In late August, Katzie First Nation band councillor, Rick Bailey, and a literal boatload of restoration workers, funders and WWF staffers headed upriver and down forest service roads in traditional Katzie territory to review this season’s progress to restore salmon habitat in the Upper Pitt River watershed.
We visited work on a new intake valve that reconnects freshwater flow to Red Slough, a waterway largely cut off by the logging industry back in the 1930s. We also checked this year’s progress on a new salmon spawning channel beside Boise creek, an ongoing project which had been delayed to protect wolf pups in a den nearby, and saw how year two is shaping up in Sθqəy Channel, which was completed last season. (Read about it here.)
Along the way, we spoke to Bailey, whose portfolio includes fish and other wildlife, about the ongoing restoration work and its future.
What are your thoughts on today?
It is way more than I expected to see — like the fresh, recent diggings and construction at the Red Slough intake. I was just amazed, and this right here [Boise channel], pretty awesome! Our salmon really need these places because they’re in crisis. The runs are just going down, so we need to do everything we can. Hopefully, these will help bring our salmon back to the numbers that they once were.
We’re now a few years into this work, is it meeting your expectations?
It’s far exceeded my expectations! I [had] thought we were doing the one project at Blue Creek where that landslide plugged up the spawning beds. But we fixed that and turns out we got about 10 years of [other restoration] work. But it doesn’t end there — everything has to be maintained from then onto forever because there’s always some environmental effect or event that will happen. We’re going to take care of that every year.
There was an elder from the Chilliwack area who, whenever he was asked to open an event, he’d give this prayer that was: “If you call it yours, you have to take care of it.” Well, this is our territory, so we have to take care of it. And that’s what we’re trying to do here.
Can you tell me a little more about the Red Slough project?
Salmon are going in there now — but as it is, they’re going in and dying. The iron takes the oxygen out of the water, so the fish come swimming in, there’s no oxygen and they die. Now we’ve got some funding to open it back up. We got the intake — we’ve seen it there today — the channels dug, and we’ll get some flow back in there to keep the oxygen levels up to where the fish can survive and spawn. And it’s a bit of a delta, so it will also be rearing habitat for the fry when they leave. I think it will increase our salmon populations — or give them a better chance, at least.
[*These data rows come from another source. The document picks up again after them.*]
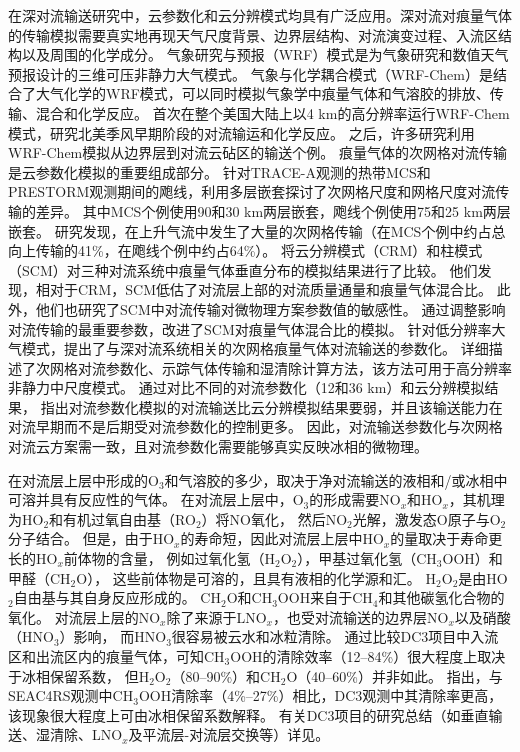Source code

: 在深对流输送研究中，云参数化和云分辨模式均具有广泛应用。深对流对痕量气体的传输模拟需要真实地再现天气尺度背景、边界层结构、对流演变过程、入流区结构以及周围的化学成分。 气象研究与预报（WRF）模式是为气象研究和数值天气预报设计的三维可压非静力大气模式。
气象与化学耦合模式（WRF-Chem）是结合了大气化学的WRF模式，可以同时模拟气象学中痕量气体和气溶胶的排放、传输、混合和化学反应\citep{Fast.2006,Grell.2005}。
\citet{Barth.2012}首次在整个美国大陆上以4 km的高分辨率运行WRF-Chem模式，研究北美季风早期阶段的对流输运和化学反应。
之后，许多研究利用WRF-Chem模拟从边界层到对流云砧区的输送个例\citep{Bela.2016,Li.2017b,Li.2018}。
痕量气体的次网格对流传输是云参数化模拟的重要组成部分。
\citet{Wang.1996}针对TRACE-A观测的热带MCS和PRESTORM观测期间的飑线，利用多层嵌套探讨了次网格尺度和网格尺度对流传输的差异。
其中MCS个例使用90和30 km两层嵌套，飑线个例使用75和25 km两层嵌套。
研究发现，在上升气流中发生了大量的次网格传输（在MCS个例中约占总向上传输的41\%，在飑线个例中约占64\%）。
\citet{Ott.2009}将云分辨模式（CRM）和柱模式（SCM）对三种对流系统中痕量气体垂直分布的模拟结果进行了比较。
他们发现，相对于CRM，SCM低估了对流层上部的对流质量通量和痕量气体混合比。
此外，他们也研究了SCM中对流传输对微物理方案参数值的敏感性。
通过调整影响对流传输的最重要参数，改进了SCM对痕量气体混合比的模拟。
\citet{Freitas.2000}针对低分辨率大气模式，提出了与深对流系统相关的次网格痕量气体对流输送的参数化。
\citet{Grell.2014}详细描述了次网格对流参数化、示踪气体传输和湿清除计算方法，该方法可用于高分辨率非静力中尺度模式。
\citet{Li.2018}通过对比不同的对流参数化（12和36 km）和云分辨模拟结果，
指出对流参数化模拟的对流输送比云分辨模拟结果要弱，并且该输送能力在对流早期而不是后期受对流参数化的控制更多。
因此，对流输送参数化与次网格对流云方案需一致，且对流参数化需要能够真实反映冰相的微物理。

在对流层上层中形成的O$_3$和气溶胶的多少，取决于净对流输送的液相和/或冰相中可溶并具有反应性的气体。
在对流层上层中，O$_3$的形成需要NO$_x$和HO$_x$，其机理为HO$_2$和有机过氧自由基（RO$_2$）将NO氧化，
然后NO$_2$光解，激发态O原子与O$_2$分子结合。
但是，由于HO$_x$的寿命短，因此对流层上层中HO$_x$的量取决于寿命更长的HO$_x$前体物的含量\citep{Chatfield.1984,Prather.1997}，
例如过氧化氢（H$_2$O$_2$），甲基过氧化氢（CH$_3$OOH）和甲醛（CH$_2$O），
这些前体物是可溶的，且具有液相的化学源和汇\citep{Barth.2007,Carlton.2007}。
H$_2$O$_2$是由HO$_2$自由基与其自身反应形成的。 CH$_2$O和CH$_3$OOH来自于CH$_4$和其他碳氢化合物的氧化。
对流层上层的NO$_x$除了来源于LNO$_x$，也受对流输送的边界层NO$_x$以及硝酸（HNO$_3$）影响\citep{Grassian.2005}，
而HNO$_3$很容易被云水和冰粒清除\citep{Neu.2012}。
通过比较DC3项目中入流区和出流区内的痕量气体，可知CH$_3$OOH的清除效率（12--84\%）很大程度上取决于冰相保留系数，
但H$_2$O$_2$（80--90\%）和CH$_2$O（40--60\%）并非如此\citep{Barth.2016,Bela.2016,Fried.2016}。
\citet{Cuchiara.2020}指出，与SEAC4RS观测中CH$_3$OOH清除率（4\%--27\%）相比，DC3观测中其清除率更高，该现象很大程度上可由冰相保留系数解释。
有关DC3项目的研究总结（如垂直输送、湿清除、LNO$_x$及平流层-对流层交换等）详见\citet{Barth.2019}。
Can you talk about the importance of Katzie leadership on your traditional unceded territory?
[Environmental nonprofit] Age of Union donated a bunch of money to the BC Parks Foundation to buy up [more than] 700 acres, and part of it is Red Slough. The company that owned it before this, they go out into the wilderness and build resorts, something that we didn’t want to see here. We opposed them, right from day one, because it would have in some ways destroyed the way things are here in the Pitt.
So that’s the importance of our leadership. We’re not just here for money. We really, truly do believe in living with nature the best we can. Not like it used to be, and we may never be able to get back to that, but we’re doing the best we can to not just think about money.